Wednesday, December 15, 2010

A quick little blurb on "a mercy":


       Toni Morrison¹s latest novel  a mercy is a raw, powerful, and terrifying book. In it, Morrison unleashes an agoraphobic vision of colonial America, a space of constant negotiation (spatially, politically, and pragmatically) and hostility, in which life is brutish and short. The text takes as it starting point the twin horrors that underlie the foundation of the nation: the enslavement of Africans and the genocide of the Native Americans. It does not stop there, though, as Morrison is at pains to also show the tenuous lives of a host of characters who are marginal: those who suffered
under indentured servitude; gay men; orphans; prostitutes; foundlings; widows. In creating the scope of her novel this way, Morrison pens a rich and unspoken history of America, all while maintaining a sense of the very personal and private tragedies that inform the lives of her characters. The lawless and crassly commercial world of colonial America is a space in which individuals are constantly confined to their worth as commodities, but more than this, the text is a subtle and sensuous exploration of the violence of capitalism.

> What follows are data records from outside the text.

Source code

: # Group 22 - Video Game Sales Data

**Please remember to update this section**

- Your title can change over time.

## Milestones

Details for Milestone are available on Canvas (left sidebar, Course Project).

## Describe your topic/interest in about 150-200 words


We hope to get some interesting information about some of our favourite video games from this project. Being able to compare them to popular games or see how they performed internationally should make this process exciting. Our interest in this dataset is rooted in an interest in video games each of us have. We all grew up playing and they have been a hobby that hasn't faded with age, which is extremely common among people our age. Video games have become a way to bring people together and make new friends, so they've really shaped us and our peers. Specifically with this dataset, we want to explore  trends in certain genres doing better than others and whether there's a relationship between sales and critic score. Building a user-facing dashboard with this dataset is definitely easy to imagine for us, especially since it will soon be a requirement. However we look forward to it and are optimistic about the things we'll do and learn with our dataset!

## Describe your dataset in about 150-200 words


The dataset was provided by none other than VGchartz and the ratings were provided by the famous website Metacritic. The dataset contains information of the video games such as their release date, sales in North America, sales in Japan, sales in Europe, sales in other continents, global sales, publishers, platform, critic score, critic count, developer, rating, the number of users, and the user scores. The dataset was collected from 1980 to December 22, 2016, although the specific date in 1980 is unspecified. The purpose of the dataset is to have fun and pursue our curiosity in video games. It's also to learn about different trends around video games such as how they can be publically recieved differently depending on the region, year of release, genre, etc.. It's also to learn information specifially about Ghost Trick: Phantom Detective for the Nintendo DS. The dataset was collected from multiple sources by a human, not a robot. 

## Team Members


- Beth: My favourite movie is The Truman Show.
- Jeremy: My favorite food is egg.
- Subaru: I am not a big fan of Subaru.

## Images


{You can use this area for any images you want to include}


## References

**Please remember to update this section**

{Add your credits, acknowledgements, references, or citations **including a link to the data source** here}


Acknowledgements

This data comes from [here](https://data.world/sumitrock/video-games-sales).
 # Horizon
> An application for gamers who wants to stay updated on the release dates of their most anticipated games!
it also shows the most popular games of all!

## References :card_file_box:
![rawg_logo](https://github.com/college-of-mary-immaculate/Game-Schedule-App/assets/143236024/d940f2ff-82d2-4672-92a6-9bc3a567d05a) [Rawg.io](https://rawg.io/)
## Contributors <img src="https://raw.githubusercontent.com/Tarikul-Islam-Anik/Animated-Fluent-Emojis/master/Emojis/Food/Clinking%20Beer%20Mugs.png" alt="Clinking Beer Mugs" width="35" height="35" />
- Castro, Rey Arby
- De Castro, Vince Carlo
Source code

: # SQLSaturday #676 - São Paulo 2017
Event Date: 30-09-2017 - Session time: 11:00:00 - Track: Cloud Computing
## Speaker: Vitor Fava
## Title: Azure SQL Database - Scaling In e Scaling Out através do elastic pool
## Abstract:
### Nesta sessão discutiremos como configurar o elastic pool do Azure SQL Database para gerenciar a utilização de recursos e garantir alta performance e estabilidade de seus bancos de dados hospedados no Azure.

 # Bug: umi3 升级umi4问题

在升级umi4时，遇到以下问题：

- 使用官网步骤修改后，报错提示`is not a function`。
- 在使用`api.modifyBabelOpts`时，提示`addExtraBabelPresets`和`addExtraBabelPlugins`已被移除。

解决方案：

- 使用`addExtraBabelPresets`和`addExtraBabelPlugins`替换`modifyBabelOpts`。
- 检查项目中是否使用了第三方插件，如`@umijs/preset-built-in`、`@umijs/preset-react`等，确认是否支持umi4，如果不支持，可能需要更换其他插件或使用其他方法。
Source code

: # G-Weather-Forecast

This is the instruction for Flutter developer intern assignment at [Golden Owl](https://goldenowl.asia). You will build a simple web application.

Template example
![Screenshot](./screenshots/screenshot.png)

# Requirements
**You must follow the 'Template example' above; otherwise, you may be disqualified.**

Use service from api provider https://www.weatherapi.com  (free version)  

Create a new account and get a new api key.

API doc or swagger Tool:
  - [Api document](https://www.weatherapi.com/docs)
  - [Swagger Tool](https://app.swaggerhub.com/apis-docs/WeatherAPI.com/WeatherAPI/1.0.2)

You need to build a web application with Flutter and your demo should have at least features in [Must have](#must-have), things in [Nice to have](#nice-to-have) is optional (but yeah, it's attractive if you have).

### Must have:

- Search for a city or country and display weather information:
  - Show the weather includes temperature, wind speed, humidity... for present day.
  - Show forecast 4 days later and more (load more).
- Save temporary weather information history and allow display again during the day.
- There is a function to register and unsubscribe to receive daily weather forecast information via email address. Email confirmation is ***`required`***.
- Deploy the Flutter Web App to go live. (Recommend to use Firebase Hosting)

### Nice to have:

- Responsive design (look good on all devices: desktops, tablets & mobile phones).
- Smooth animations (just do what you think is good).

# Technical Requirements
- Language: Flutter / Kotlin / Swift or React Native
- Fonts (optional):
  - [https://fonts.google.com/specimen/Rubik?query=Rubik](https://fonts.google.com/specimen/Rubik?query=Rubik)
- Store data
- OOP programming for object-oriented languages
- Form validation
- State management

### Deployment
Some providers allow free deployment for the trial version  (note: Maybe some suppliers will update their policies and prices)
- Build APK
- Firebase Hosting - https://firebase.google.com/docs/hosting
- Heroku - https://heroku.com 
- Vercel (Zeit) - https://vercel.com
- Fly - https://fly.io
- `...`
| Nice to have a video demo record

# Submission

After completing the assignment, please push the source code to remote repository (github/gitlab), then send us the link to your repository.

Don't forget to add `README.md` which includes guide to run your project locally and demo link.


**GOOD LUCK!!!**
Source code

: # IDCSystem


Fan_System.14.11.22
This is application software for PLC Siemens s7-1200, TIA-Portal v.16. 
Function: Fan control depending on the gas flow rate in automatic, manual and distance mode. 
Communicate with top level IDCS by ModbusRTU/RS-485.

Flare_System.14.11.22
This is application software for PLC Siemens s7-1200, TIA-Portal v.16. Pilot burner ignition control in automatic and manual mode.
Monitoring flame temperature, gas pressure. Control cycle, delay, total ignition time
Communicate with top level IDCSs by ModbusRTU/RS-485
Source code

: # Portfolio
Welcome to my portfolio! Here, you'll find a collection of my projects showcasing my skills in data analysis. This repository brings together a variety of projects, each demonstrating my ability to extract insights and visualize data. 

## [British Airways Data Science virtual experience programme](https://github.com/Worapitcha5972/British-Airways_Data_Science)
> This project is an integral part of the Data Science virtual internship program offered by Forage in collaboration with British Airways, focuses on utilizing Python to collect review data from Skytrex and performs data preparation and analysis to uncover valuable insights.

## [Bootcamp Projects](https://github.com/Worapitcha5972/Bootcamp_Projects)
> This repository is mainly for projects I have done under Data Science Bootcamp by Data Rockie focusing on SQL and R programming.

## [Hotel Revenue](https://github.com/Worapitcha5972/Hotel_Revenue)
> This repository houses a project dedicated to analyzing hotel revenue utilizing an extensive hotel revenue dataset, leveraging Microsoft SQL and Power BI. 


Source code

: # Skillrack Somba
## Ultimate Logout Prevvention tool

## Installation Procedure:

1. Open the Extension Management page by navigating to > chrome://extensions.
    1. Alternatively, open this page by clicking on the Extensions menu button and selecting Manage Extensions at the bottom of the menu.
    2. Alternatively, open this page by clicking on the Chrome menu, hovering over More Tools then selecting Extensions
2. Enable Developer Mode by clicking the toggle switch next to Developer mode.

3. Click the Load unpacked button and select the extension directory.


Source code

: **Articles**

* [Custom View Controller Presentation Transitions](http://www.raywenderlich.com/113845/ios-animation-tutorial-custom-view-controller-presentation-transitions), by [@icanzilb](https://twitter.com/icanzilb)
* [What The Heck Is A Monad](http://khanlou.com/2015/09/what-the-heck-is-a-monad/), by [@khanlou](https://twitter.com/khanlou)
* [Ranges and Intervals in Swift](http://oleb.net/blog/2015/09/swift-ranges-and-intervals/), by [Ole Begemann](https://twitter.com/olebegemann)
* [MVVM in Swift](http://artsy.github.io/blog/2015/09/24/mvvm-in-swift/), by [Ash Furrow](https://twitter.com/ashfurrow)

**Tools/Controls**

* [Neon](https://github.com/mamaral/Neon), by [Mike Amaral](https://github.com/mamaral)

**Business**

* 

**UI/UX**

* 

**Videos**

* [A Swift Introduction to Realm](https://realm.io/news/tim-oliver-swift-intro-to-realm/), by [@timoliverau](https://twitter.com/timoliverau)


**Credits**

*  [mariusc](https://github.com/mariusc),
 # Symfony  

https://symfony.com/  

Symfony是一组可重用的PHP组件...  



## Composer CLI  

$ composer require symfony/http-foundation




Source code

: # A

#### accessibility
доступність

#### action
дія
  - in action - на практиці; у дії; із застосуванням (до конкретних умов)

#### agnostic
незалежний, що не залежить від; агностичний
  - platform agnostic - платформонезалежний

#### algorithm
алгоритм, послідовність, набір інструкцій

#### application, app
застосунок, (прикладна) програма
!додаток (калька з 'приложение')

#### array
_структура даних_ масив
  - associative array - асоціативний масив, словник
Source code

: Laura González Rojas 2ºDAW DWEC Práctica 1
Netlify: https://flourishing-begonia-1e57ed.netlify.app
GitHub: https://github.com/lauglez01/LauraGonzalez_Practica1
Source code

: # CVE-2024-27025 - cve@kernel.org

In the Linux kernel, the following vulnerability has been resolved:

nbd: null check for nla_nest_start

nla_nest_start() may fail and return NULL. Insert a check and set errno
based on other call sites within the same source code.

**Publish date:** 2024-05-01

                                                                         
   The scope of the text is ambitious enough and this alone makes it worth reading. But when we add to this Morrison¹s unparalleled skill, we have a novel the reverberates and echoes with a fierce and haunting language. This is word made flesh made poetry made prose. This is a book that leaps off the page and gently buries itself in the throat and the heart. It is a text of extraordinary grace, fear, and sacrifice.